College Admissions Statistics Class of 2021: Early and Regular Decision Acceptance Rates

any body know how many people apply to Catech this year (Class of 2021), and its acceptance and yield rates ?
Catech is small but supposedly the most difficult school to get in, accorging to Niche. And I see no stats here
at all in these pages.

@chiefironside I think “the most difficult school” here means applicants or admitted students have highest test scores or GPA on the average, not that they have the lowest acceptance rate or highest yield rate. I am just guessing. I wonder what they mean by “the most difficult school to get in”. I do agree that CalTech admitted students or applicants probably have the highest test scores and GPAs on average.

@chiefironside Caltech hasn’t released admissions stats at this point.

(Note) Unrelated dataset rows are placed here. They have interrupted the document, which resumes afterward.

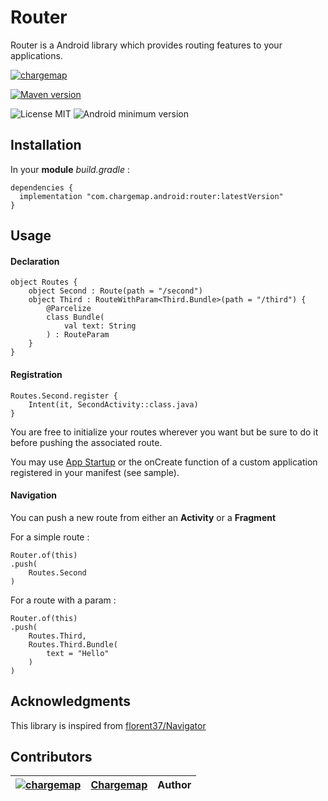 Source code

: # Router

Router is a Android library which provides routing features to your applications.

[![chargemap](https://github.com/chargemap.png?size=50)](https://chargemap.com)

[![Maven version](https://img.shields.io/maven-central/v/com.chargemap.android/router?style=for-the-badge)](https://mvnrepository.com/artifact/com.chargemap.android/router)

![License MIT](https://img.shields.io/badge/MIT-9E9F9F?style=flat-square&label=License)
![Android minimum version](https://img.shields.io/badge/21+-9E9F9F?style=flat-square&label=Minimum&logo=android)

## Installation

In your **module** *build.gradle* :

```
dependencies {
  implementation "com.chargemap.android:router:latestVersion"
}
```

## Usage

#### Declaration

```
object Routes {
    object Second : Route(path = "/second")
    object Third : RouteWithParam<Third.Bundle>(path = "/third") {
        @Parcelize
        class Bundle(
            val text: String
        ) : RouteParam
    }
}
```

#### Registration

```
Routes.Second.register {
    Intent(it, SecondActivity::class.java)
}
```

You are free to initialize your routes wherever you want but be sure to do it before pushing the associated route.

You may use [App Startup](https://developer.android.com/topic/libraries/app-startup) or the onCreate function of a custom application registered in your manifest (see sample).

#### Navigation

You can push a new route from either an **Activity** or a **Fragment**

For a simple route :

```
Router.of(this)
.push(
    Routes.Second
)

```

For a route with a param :

```
Router.of(this)
.push(
    Routes.Third,
    Routes.Third.Bundle(
        text = "Hello"
    )
)

```

## Acknowledgments

This library is inspired from [florent37/Navigator](https://github.com/florent37/Navigator)

## Contributors

| [![chargemap](https://github.com/chargemap.png?size=50)](https://github.com/chargemap) | [Chargemap](https://github.com/chargemap) | Author |
|--------------|--------------|--------------|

My husband attended Caltech’s Prefrosh Weekend with my son. I asked him to report any admissions information that was given out. Unfortunately, it wasn’t a detailed slide, so this is all I heard:

“Caltech admitted 525 out of around 8000 applicants. Sure about the 525; don’t remember for sure if it was 7K or 8K applicants. 52% of admitted pool is female.”

Caltech is not the most difficult school by admissions percentage. That would be Stanford.

The most difficult school headline was based on standardized test scores. In fact, most schools don’t report their middle 50 %ile for the Math Level II SAT Subject Test. Caltech’s middle 50 for that is 800-800, which I would guess is pretty uncommon.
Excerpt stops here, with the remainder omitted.